Class action plaintiffs continue to bring actions against Illinois companies under the Biometric Information Protection Act (BIPA), which contains certain consent and disclosure requirements relating to the collection of biometric data and contains a private right of action. A majority of these cases have been brought against employers using fingerprint or handprint scanners to clock employee time.
While BIPA case law is still largely undeveloped, defendants are increasingly finding success in convincing courts to adopt their interpretation of the statute. For instance, several courts have dismissed BIPA class actions for lack of standing for a failure to plead sufficiently concrete harm. Significantly, an Illinois appellate court recently found that BIPA itself requires a pleading of actual harm to assert a claim under the statute; that decision is currently before the Illinois Supreme Court on appeal.

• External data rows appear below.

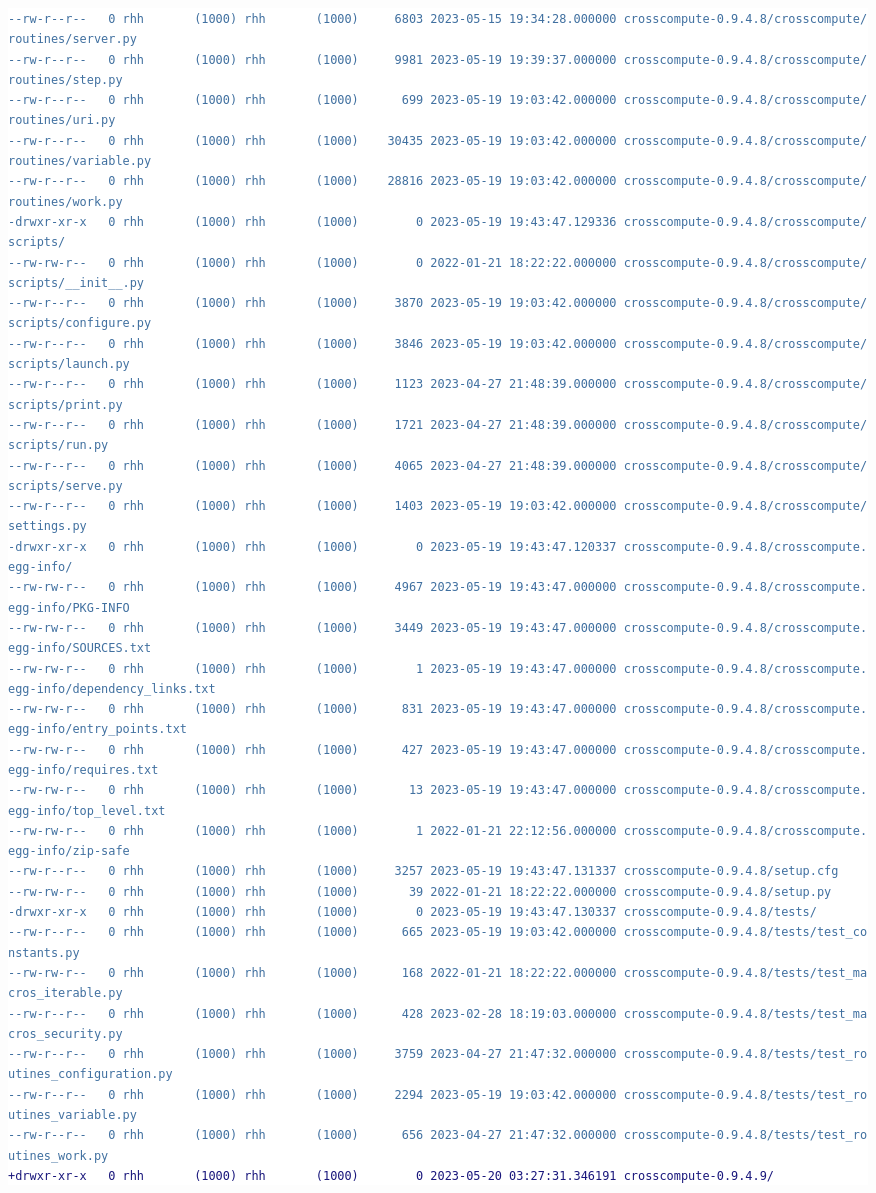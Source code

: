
 ```diff
--rw-r--r--   0 rhh       (1000) rhh       (1000)     6803 2023-05-15 19:34:28.000000 crosscompute-0.9.4.8/crosscompute/routines/server.py
--rw-r--r--   0 rhh       (1000) rhh       (1000)     9981 2023-05-19 19:39:37.000000 crosscompute-0.9.4.8/crosscompute/routines/step.py
--rw-r--r--   0 rhh       (1000) rhh       (1000)      699 2023-05-19 19:03:42.000000 crosscompute-0.9.4.8/crosscompute/routines/uri.py
--rw-r--r--   0 rhh       (1000) rhh       (1000)    30435 2023-05-19 19:03:42.000000 crosscompute-0.9.4.8/crosscompute/routines/variable.py
--rw-r--r--   0 rhh       (1000) rhh       (1000)    28816 2023-05-19 19:03:42.000000 crosscompute-0.9.4.8/crosscompute/routines/work.py
-drwxr-xr-x   0 rhh       (1000) rhh       (1000)        0 2023-05-19 19:43:47.129336 crosscompute-0.9.4.8/crosscompute/scripts/
--rw-rw-r--   0 rhh       (1000) rhh       (1000)        0 2022-01-21 18:22:22.000000 crosscompute-0.9.4.8/crosscompute/scripts/__init__.py
--rw-r--r--   0 rhh       (1000) rhh       (1000)     3870 2023-05-19 19:03:42.000000 crosscompute-0.9.4.8/crosscompute/scripts/configure.py
--rw-r--r--   0 rhh       (1000) rhh       (1000)     3846 2023-05-19 19:03:42.000000 crosscompute-0.9.4.8/crosscompute/scripts/launch.py
--rw-r--r--   0 rhh       (1000) rhh       (1000)     1123 2023-04-27 21:48:39.000000 crosscompute-0.9.4.8/crosscompute/scripts/print.py
--rw-r--r--   0 rhh       (1000) rhh       (1000)     1721 2023-04-27 21:48:39.000000 crosscompute-0.9.4.8/crosscompute/scripts/run.py
--rw-r--r--   0 rhh       (1000) rhh       (1000)     4065 2023-04-27 21:48:39.000000 crosscompute-0.9.4.8/crosscompute/scripts/serve.py
--rw-r--r--   0 rhh       (1000) rhh       (1000)     1403 2023-05-19 19:03:42.000000 crosscompute-0.9.4.8/crosscompute/settings.py
-drwxr-xr-x   0 rhh       (1000) rhh       (1000)        0 2023-05-19 19:43:47.120337 crosscompute-0.9.4.8/crosscompute.egg-info/
--rw-rw-r--   0 rhh       (1000) rhh       (1000)     4967 2023-05-19 19:43:47.000000 crosscompute-0.9.4.8/crosscompute.egg-info/PKG-INFO
--rw-rw-r--   0 rhh       (1000) rhh       (1000)     3449 2023-05-19 19:43:47.000000 crosscompute-0.9.4.8/crosscompute.egg-info/SOURCES.txt
--rw-rw-r--   0 rhh       (1000) rhh       (1000)        1 2023-05-19 19:43:47.000000 crosscompute-0.9.4.8/crosscompute.egg-info/dependency_links.txt
--rw-rw-r--   0 rhh       (1000) rhh       (1000)      831 2023-05-19 19:43:47.000000 crosscompute-0.9.4.8/crosscompute.egg-info/entry_points.txt
--rw-rw-r--   0 rhh       (1000) rhh       (1000)      427 2023-05-19 19:43:47.000000 crosscompute-0.9.4.8/crosscompute.egg-info/requires.txt
--rw-rw-r--   0 rhh       (1000) rhh       (1000)       13 2023-05-19 19:43:47.000000 crosscompute-0.9.4.8/crosscompute.egg-info/top_level.txt
--rw-rw-r--   0 rhh       (1000) rhh       (1000)        1 2022-01-21 22:12:56.000000 crosscompute-0.9.4.8/crosscompute.egg-info/zip-safe
--rw-r--r--   0 rhh       (1000) rhh       (1000)     3257 2023-05-19 19:43:47.131337 crosscompute-0.9.4.8/setup.cfg
--rw-rw-r--   0 rhh       (1000) rhh       (1000)       39 2022-01-21 18:22:22.000000 crosscompute-0.9.4.8/setup.py
-drwxr-xr-x   0 rhh       (1000) rhh       (1000)        0 2023-05-19 19:43:47.130337 crosscompute-0.9.4.8/tests/
--rw-r--r--   0 rhh       (1000) rhh       (1000)      665 2023-05-19 19:03:42.000000 crosscompute-0.9.4.8/tests/test_constants.py
--rw-rw-r--   0 rhh       (1000) rhh       (1000)      168 2022-01-21 18:22:22.000000 crosscompute-0.9.4.8/tests/test_macros_iterable.py
--rw-r--r--   0 rhh       (1000) rhh       (1000)      428 2023-02-28 18:19:03.000000 crosscompute-0.9.4.8/tests/test_macros_security.py
--rw-r--r--   0 rhh       (1000) rhh       (1000)     3759 2023-04-27 21:47:32.000000 crosscompute-0.9.4.8/tests/test_routines_configuration.py
--rw-r--r--   0 rhh       (1000) rhh       (1000)     2294 2023-05-19 19:03:42.000000 crosscompute-0.9.4.8/tests/test_routines_variable.py
--rw-r--r--   0 rhh       (1000) rhh       (1000)      656 2023-04-27 21:47:32.000000 crosscompute-0.9.4.8/tests/test_routines_work.py
+drwxr-xr-x   0 rhh       (1000) rhh       (1000)        0 2023-05-20 03:27:31.346191 crosscompute-0.9.4.9/
```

More recently, the Northern District of Illinois dismissed a BIPA class action complaint against an airline by finding that the employer’s use of fingerprint scanners to clock employees’ time was sufficiently related to the employment relationship that it required an interpretation of a relevant collective bargaining agreement. Therefore, the court dismissed the complaint by finding that the claim was preempted by the Railway Labor Act and was thus subject to mandatory arbitration.
TIP: Despite defendants’ early successes in defeating BIPA claims, the statute remains a popular tool for class action plaintiffs. Any organization collecting or storing biometric information in Illinois should assess its level of BIPA compliance to avoid potential liability.